Republican Donald Trump’s surprising victory in the 2016 presidential election this week left pollsters and pundits around the globe speculating about what such a drastic change in American political leadership could mean for the United States – and the world.
To help sort through the implications this election may have on everything from immigration and foreign policy to race relations and the economy, faculty from the Steven J. Green School of International and Public Affairs joined an expert in diplomacy from Washington, D.C. for a post-election analysis that drew more than 100 students and many members of the media.
What did they have to say? View the entire event online at the Green School’s Facebook page.
Here are some key takeaways from professors in the Green School’s Department of Politics and International Relations, as well as historian and diplomacy expert Vince Houghton, who joined the discussion from FIU in D.C.
- Voters were frustrated and wanted change, according to Dario Moreno, a nationally recognized expert on Florida politics, Miami politics and Cuban-American politics. Trump was the candidate who most sensed that frustration and capitalized on the pain of working class voters. In this election, people chose change over stability and certainty.
- Trump better mobilized his coalition, said Kevin Evans, an expert on the U.S. presidency and Congress. While Trump’s supporters were demographically similar to those who voted for Mitt Romney in 2012, they came out in larger numbers than expected in key swing states this election. The majority of Trump voters were white and more than half were men. White evangelical voters played a role too, coming out in stronger numbers for Trump than they did for Romney.
- Millennial voters did not turn out as expected, said Eduardo Gamarra, founder of the Latino Public Opinion Forum, an initiative that studies the impact of Latino voters on U.S. politics. Perhaps out of disappointment that Bernie Sanders was not the Democratic nominee, many younger voters simply stayed home. In addition, the “sleeping giant” of Hispanic voters showed stronger support for Trump than many observers expected.
- The Democratic Party was complacent, said Vince Houghton, historian and curator at the International Spy Museum in Washington, D.C. Party leaders “dropped the ball” by failing to visit key states in middle America that they assumed would vote for Hillary Clinton. Conversely, they counted on voters in major cities to “come out in droves” and it “doomed them,’’ he said.
- Hillary Clinton failed to connect with anti-Trump Republicans, added Moreno. Republicans were angry with Trump after the Republican National Convention, he said, giving Hillary a chance to reach across the aisle but she never did. “She was blind to that. She could not speak to Republicans.’’
- Both candidates were seen as unlikeable, said Sara Moats, who co-teaches a class on the election with Moreno. However, those who viewed Trump unfavorably were more willing to vote for him than those who disliked Clinton, she said. His rallying cry to “make America great again” resonated with middle American voters who are worried about the future.

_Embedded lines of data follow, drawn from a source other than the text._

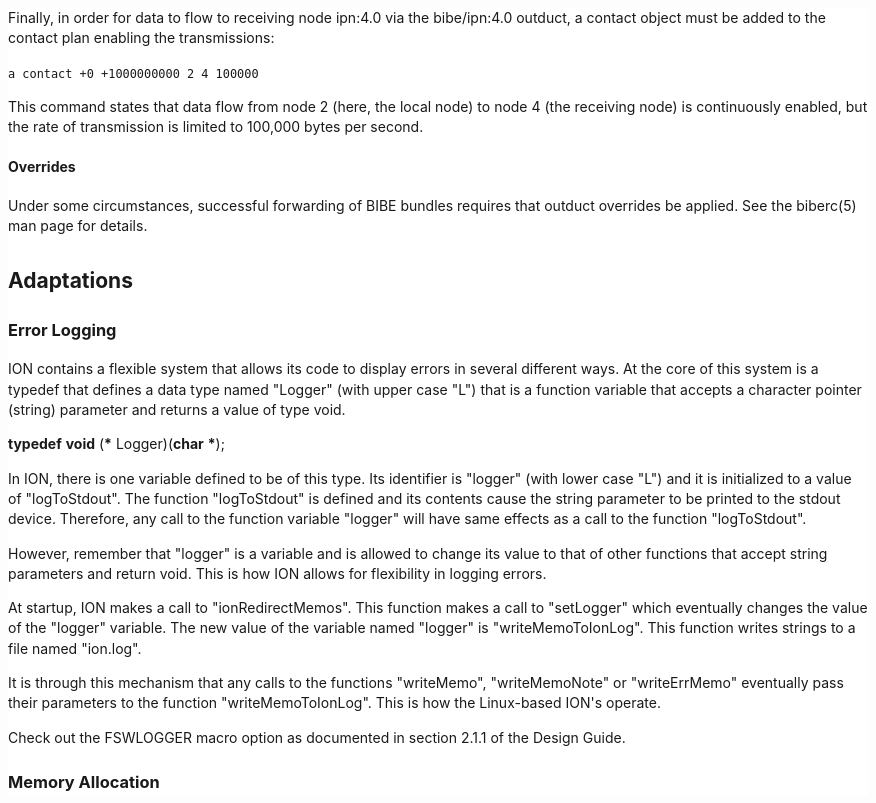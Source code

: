 Finally, in order for data to flow to receiving node ipn:4.0 via the
bibe/ipn:4.0 outduct, a contact object must be added to the contact plan
enabling the transmissions:

`a contact +0 +1000000000 2 4 100000`

This command states that data flow from node 2 (here, the local node) to
node 4 (the receiving node) is continuously enabled, but the rate of
transmission is limited to 100,000 bytes per second.

#### Overrides

Under some circumstances, successful forwarding of BIBE bundles requires
that outduct overrides be applied. See the biberc(5) man page for
details.

## Adaptations

### Error Logging

ION contains a flexible system that allows its code to display errors in
several different ways. At the core of this system is a typedef that
defines a data type named "Logger" (with upper case "L") that is a
function variable that accepts a character pointer (string) parameter
and returns a value of type void.

**typedef** **void** (**\*** Logger)(**char** **\***);

In ION, there is one variable defined to be of this type. Its identifier
is "logger" (with lower case "L") and it is initialized to a value of
"logToStdout". The function "logToStdout" is defined and its contents
cause the string parameter to be printed to the stdout device.
Therefore, any call to the function variable "logger" will have same
effects as a call to the function "logToStdout".

However, remember that "logger" is a variable and is allowed to change
its value to that of other functions that accept string parameters and
return void. This is how ION allows for flexibility in logging errors.

At startup, ION makes a call to "ionRedirectMemos". This function makes
a call to "setLogger" which eventually changes the value of the "logger"
variable. The new value of the variable named "logger" is
"writeMemoToIonLog". This function writes strings to a file named
"ion.log".

It is through this mechanism that any calls to the functions
"writeMemo", "writeMemoNote" or "writeErrMemo" eventually pass their
parameters to the function "writeMemoToIonLog". This is how the
Linux-based ION's operate.

Check out the FSWLOGGER macro option as documented in section 2.1.1 of
the Design Guide.

### Memory Allocation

- The polls – and the media – got it wrong, all of the panelists agreed. Voters sometimes lie about who they are voting for or they simply refuse to participate in the polls. Either way, “never before have the predictions been more wrong,’’ said Houghton. “The people even more depressed and despondent than the Democrats today are the pollsters.’’
- As president, Trump will have limits on what he can accomplish, just as President Obama has, Evans noted. When Trump starts to take action on his campaign promises – like building a wall across the border with Mexico – he will quickly discover the limits to presidential power. “The president of the United States does not have command authority,” Evans explained. “Trump will find it’s not a bit like the real estate business. He’ll need to bargain and build coalitions.’’
- In foreign affairs, Trump can have major impact, noted Houghton, whose expertise is in diplomatic and military history. On certain key foreign policy decisions, including covert action, drone attacks and the use of “enhanced interrogation,” the president does have the power to act almost unilaterally, he said. “A lot of us in the intelligence community are worried about what Trump will decide on these issues.”
- In many ways, it is a “new America,” the panelists agreed. Trump’s nominations to the Supreme Court could have consequences for decades. His first action may be to appeal Obamacare, impacting millions of Americans. His attitude toward NATO and perceived alliance with Russia is cause for concern. However, the panelists also urged voters who are dissatisfied with the outcome to get involved in the political process now to try to make a difference in the issues that matter most to them.